Rachel Bicker's picture

Chiton species?

Observed: 1st November 2013 By: Rachel BickerRachel Bicker’s reputation in InvertebratesRachel Bicker’s reputation in Invertebrates
Species interactions

No interactions present.


markwilson's picture


Agree with chiton don't know species

JoC's picture

Chiton id

Chitons. There are a dozen species around the shores of BI, so more details are needed to say which your post is. The following are good features to start with:
The girdle around the edge may have dense tufts of bristles (3 species).
Or the girdle may be granular or scaly, with or without spines but no tufts of bristles. (9 species)
Of these 9 species, some have small flat scales on the girdles, sometimes interspersed with fine, recumbent spines and fringed with spines (4 species).
Others have fine or coarse granulation or appear smooth; with or without recumbent spines, usually fringed with spines. (5 species).
Looking forward to seeing your next post.
Refs: Hayward and Ryland 1990 Marine Fauna of the British Isles and N-West Europe.


Rachel Bicker's picture

Detailed features

Hi Jo thanks for that, my photo is pretty useless so I will bear in mind those features and take a closer look next time :-)

JoC's picture


It's not a rubbish photo; if there were only one British species it would be fine. Not everyone knows that there is more than one chiton on the seashore.
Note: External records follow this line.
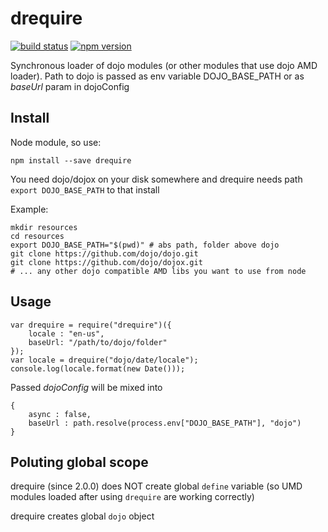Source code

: # drequire

[![build status](https://img.shields.io/travis/gratex/drequire/master.svg?style=flat-square)](https://travis-ci.org/gratex/drequire)
[![npm version](https://img.shields.io/npm/v/drequire.svg?style=flat-square)](https://www.npmjs.com/package/drequire)


Synchronous loader of dojo modules (or other modules that use dojo AMD loader).
Path to dojo is passed as env variable DOJO\_BASE\_PATH or as *baseUrl* param in dojoConfig

## Install

Node module, so use:

	npm install --save drequire

You need dojo/dojox on your disk somewhere
and drequire needs path ``export DOJO_BASE_PATH`` to that install

Example:

	mkdir resources
	cd resources
	export DOJO_BASE_PATH="$(pwd)" # abs path, folder above dojo
	git clone https://github.com/dojo/dojo.git
	git clone https://github.com/dojo/dojox.git
	# ... any other dojo compatible AMD libs you want to use from node	


## Usage

	var drequire = require("drequire")({
		locale : "en-us",
		baseUrl: "/path/to/dojo/folder"
	});
	var locale = drequire("dojo/date/locale");
	console.log(locale.format(new Date()));

Passed *dojoConfig* will be mixed into

	{
		async : false,
		baseUrl : path.resolve(process.env["DOJO_BASE_PATH"], "dojo")
	}



## Poluting global scope

drequire (since 2.0.0) does NOT create global `define` variable (so UMD modules loaded after using `drequire` are working correctly)

drequire creates global `dojo` object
You can put the details in the text part of your post; you don't have to actually get a photo of everything, though that can be an interesting challenge too.
Have you seen this chiton from Chile?http://www.ispotnature.org/node/377090
It didn't need any details to agree that one.


dejayM's picture


Well...judging by the (renamed) Spirobranchus triqueter tubes, this chiton is about 15-18mm long. It seems to have a weak keel, it of fairly uniform colour and may, just may, have no bristle bunches along its apron. We may then be able to deduce it to be Lepidochitona cinerea - (the badly named Grey Chiton)**.
But Jo is right to be reserved, it needs more detail to be certain. I'd say it's a good bet. However, I think you should ID it Chiton (you'll get some agreements (Jo's, Mark's & mine.)) and then put it down to experience for next time.

**The commonest and most widespread chiton found on British rocky shores is Lepidochitona cinerea. On many shores it is the only species to be found.
More >>HERE<<<

Rachel Bicker's picture

more details

Cheers for the advice guys! I quite like chitons, hope I find many more to practice i.dents on!